Although American wines from Napa and Sonoma rule, it's a big country. Focusing your wine list on American-made wines does not mean it has to be routine or predictable. Whether you credit the hoards of information on the internet or the recent attention from Hollywood, the American wine consumer is ready to try new labels. A few are even ready to take their first sips outside of California. Cheers.

—Marianne Frantz
Marianne Frantz, CWE is founder and president of The Cleveland Wine School.

Top Ten Wine Service Tips

Whether your establishment is formal or casual, knowing how to serve a bottle of wine properly is a must. Here are a few tricks of the trade that will score big points with your wine-loving guests.
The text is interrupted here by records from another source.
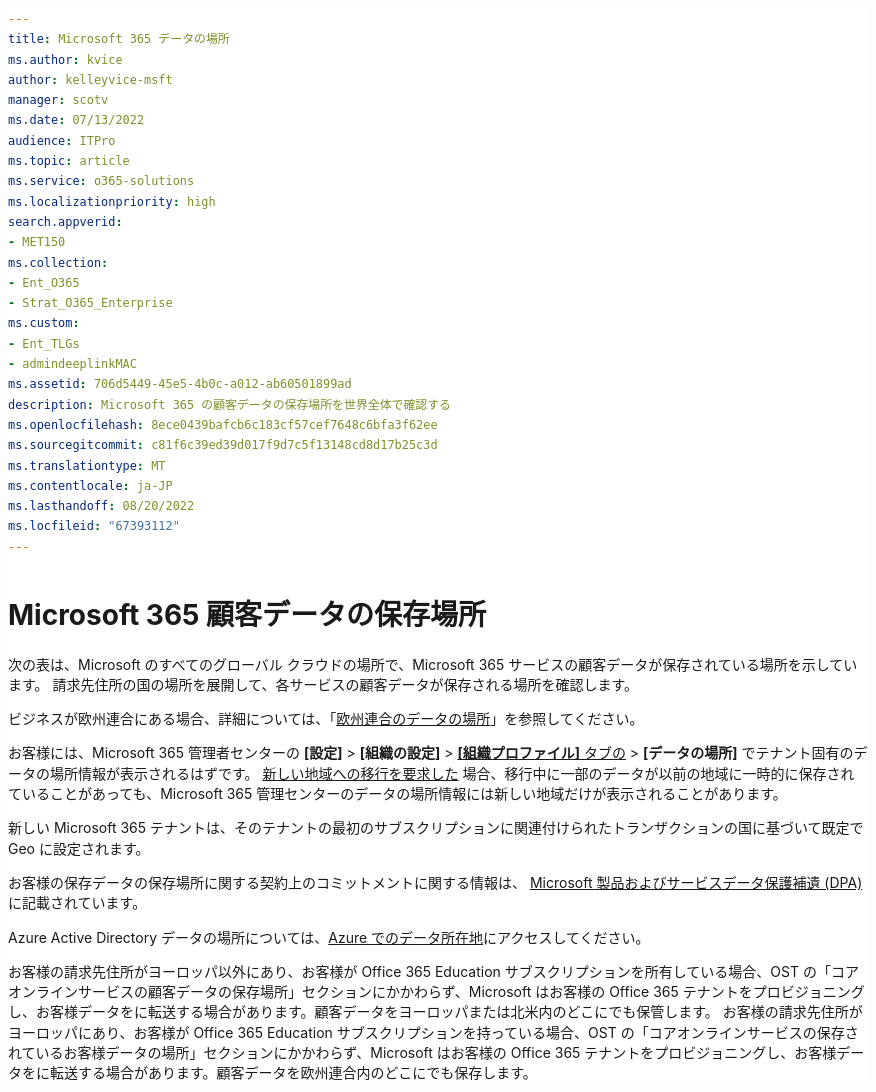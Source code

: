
 ```yaml
---
title: Microsoft 365 データの場所
ms.author: kvice
author: kelleyvice-msft
manager: scotv
ms.date: 07/13/2022
audience: ITPro
ms.topic: article
ms.service: o365-solutions
ms.localizationpriority: high
search.appverid:
- MET150
ms.collection:
- Ent_O365
- Strat_O365_Enterprise
ms.custom:
- Ent_TLGs
- admindeeplinkMAC
ms.assetid: 706d5449-45e5-4b0c-a012-ab60501899ad
description: Microsoft 365 の顧客データの保存場所を世界全体で確認する
ms.openlocfilehash: 8ece0439bafcb6c183cf57cef7648c6bfa3f62ee
ms.sourcegitcommit: c81f6c39ed39d017f9d7c5f13148cd8d17b25c3d
ms.translationtype: MT
ms.contentlocale: ja-JP
ms.lasthandoff: 08/20/2022
ms.locfileid: "67393112"
---
```

# <a name="where-your-microsoft-365-customer-data-is-stored"></a>Microsoft 365 顧客データの保存場所

次の表は、Microsoft のすべてのグローバル クラウドの場所で、Microsoft 365 サービスの顧客データが保存されている場所を示しています。 請求先住所の国の場所を展開して、各サービスの顧客データが保存される場所を確認します。

ビジネスが欧州連合にある場合、詳細については、「[欧州連合のデータの場所](EU-data-storage-locations.md)」を参照してください。

お客様には、Microsoft 365 管理者センターの **[設定]**  >  **[組織の設定]**  > <a href="https://go.microsoft.com/fwlink/p/?linkid=2067339" target="_blank"> **[組織プロファイル]** タブの</a> >  **[データの場所]** でテナント固有のデータの場所情報が表示されるはずです。 [新しい地域への移行を要求した](request-your-data-move.md) 場合、移行中に一部のデータが以前の地域に一時的に保存されていることがあっても、Microsoft 365 管理センターのデータの場所情報には新しい地域だけが表示されることがあります。

新しい Microsoft 365 テナントは、そのテナントの最初のサブスクリプションに関連付けられたトランザクションの国に基づいて既定で Geo に設定されます。

お客様の保存データの保存場所に関する契約上のコミットメントに関する情報は、 [Microsoft 製品およびサービスデータ保護補遺 (DPA)](https://www.microsoft.com/licensing/docs/view/Microsoft-Products-and-Services-Data-Protection-Addendum-DPA)に記載されています。

Azure Active Directory データの場所については、[Azure でのデータ所在地](https://azure.microsoft.com/global-infrastructure/data-residency/#overview)にアクセスしてください。

お客様の請求先住所がヨーロッパ以外にあり、お客様が Office 365 Education サブスクリプションを所有している場合、OST の「コアオンラインサービスの顧客データの保存場所」セクションにかかわらず、Microsoft はお客様の Office 365 テナントをプロビジョニングし、お客様データをに転送する場合があります。顧客データをヨーロッパまたは北米内のどこにでも保管します。  お客様の請求先住所がヨーロッパにあり、お客様が Office 365 Education サブスクリプションを持っている場合、OST の「コアオンラインサービスの保存されているお客様データの場所」セクションにかかわらず、Microsoft はお客様の Office 365 テナントをプロビジョニングし、お客様データをに転送する場合があります。顧客データを欧州連合内のどこにでも保存します。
  1. The bottle should never touch the table or tablecloth. Instead, place a b&b plate or coaster under the bottle.
  2. Open the bottle in full view of the guests and always have a white cloth and a waiter's corkscrew in hand. Present the bottle to the host and state the name and vintage on the label.
  3. Next, angle the knife of the corkscrew just under the last neck ring and cut the capsule. Wipe the neck with the cloth and place the capsule in your pocket.
  4. Remove the cork using a corkscrew. This can be done tableside using a coaster to the right of the host or at a side table/wine bucket. Opening a bottle mid-air should be avoided if possible.
  5. The cork should not touch the table. Instead, place the cork on a coaster or b&b plate alongside the bottle.
  6. Wipe the top of the bottle one more time and pour a small amount for the host to sample.
  7. Once accepted, wine service begins with the guest to the right of the host and continues clockwise topping off the host's glass last.
  8. Prevent drips by giving the bottle a slight twist as it is tilted upward from the glass. Use a white cloth to clear drips from the neck before pouring the next glass.
  9. Only fill the glasses 2/3 full. This enables the guests to swirl their wine and enjoy the full bouquet as it develops in the glass.
  10. Keep service flowing. Ask the host if he/she would like a repeat bottle before the first bottle is empty. If so, formal service dictates new glassware be placed on the table. But nowadays it is common to let the host sample the wine and then top off the guest's glasses once it is accepted. Changing wines will, of course, always require new glassware.


The Art of Selling Wine

So what does America's thirst for wine knowledge mean for restaurant lists across the country? Plenty. For starters, many restaurant managers are realizing that a bit of staff training goes a long way to promote customer service and higher check averages. Master Sommelier Matthew Citriglia shares a few tips that can make a real difference in your beverage program:

  1. Communication sells. Try replacing questions like, "Would you like something to drink?" with a mouthwatering drink suggestion such as a sparkling wine aperitif. It's the perfect beverage to melt away the stresses of the day.
  2. Keep water and wine glasses full. Doing so focuses the server attention to the table and to the other needs of their guests.
  3. There is no substitute for hands-on learning. Providing staff with printed information on wine and spirits is great, but in today's competitive environment education can make or break a dining experience. Conduct tasting workshops to give servers an opportunity to sample food and wine specials, possible pairings and new glass pours.
  4. Don't use ratings to sell wine. Touting ratings limits table talk, suggests the server has little wine knowledge and places the check average in the hands of a stranger.
  5. Do look for a break in the conversation to suggest after dinner drinks. Assuming that the guest does not want to sip a beverage after dinner leads to lower check averages.